Hitting the streets this week is Dumpling Station, the latest Asian-inspired food truck. As a dumpling (and gyoza) fan, I decided to pay Dumpling Station a visit yesterday.
Behind the scenes are the warm and affable Chris and Helen, who hand-make the dumplings every morning from Helen's Taiwanese family recipes. They told me that, at this phase, a little bit of guesswork is required as they try to figure out which dumplings will be most popular and how much they should prepare of each type.

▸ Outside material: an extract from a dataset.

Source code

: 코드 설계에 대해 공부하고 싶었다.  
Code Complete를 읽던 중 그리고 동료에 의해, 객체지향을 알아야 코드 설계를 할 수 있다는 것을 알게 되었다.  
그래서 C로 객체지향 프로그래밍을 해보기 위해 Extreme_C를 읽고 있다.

Dumpling Station offers five types of dumplings, sides such as wasabi fries ($2.50) and desserts such as chocolate banana wontons ($2.50). Dumpling prices range from $5.25-$5.50 for eight or $2.75 for four.
I was intrigued by and decided to order the kimchi beef dumplings ($5.50), and Chris recommended that I try the traditional pork and leek dumplings ($5.25).
The kimchi beef dumplings were stuffed with beef, rice noodles and kimchi flavor. I was a little disappointed to find that there was no actual kimchi (i.e. cabbage) inside the dumplings and had hoped that they would pack more of a spicy punch. Some dumplings, however, were spicier than others, so perhaps Dumpling Station is working out the kinks with uniform flavor.
The pork and leek dumplings, on the other hand, were bland until dunked in the accompanying soy sauce. Sauces such as soy sauce should enhance the flavors of a dish rather than define them and, unfortunately, the pork and leek dumpling's flavor wasn't strong enough to stand on its own.
Although my visit to Dumpling Station left something to be desired, I really enjoyed chatting with Chris and Helen and was impressed by their menu's mix of traditional and modern flavors. I hope that they can find their way after this soft launch period.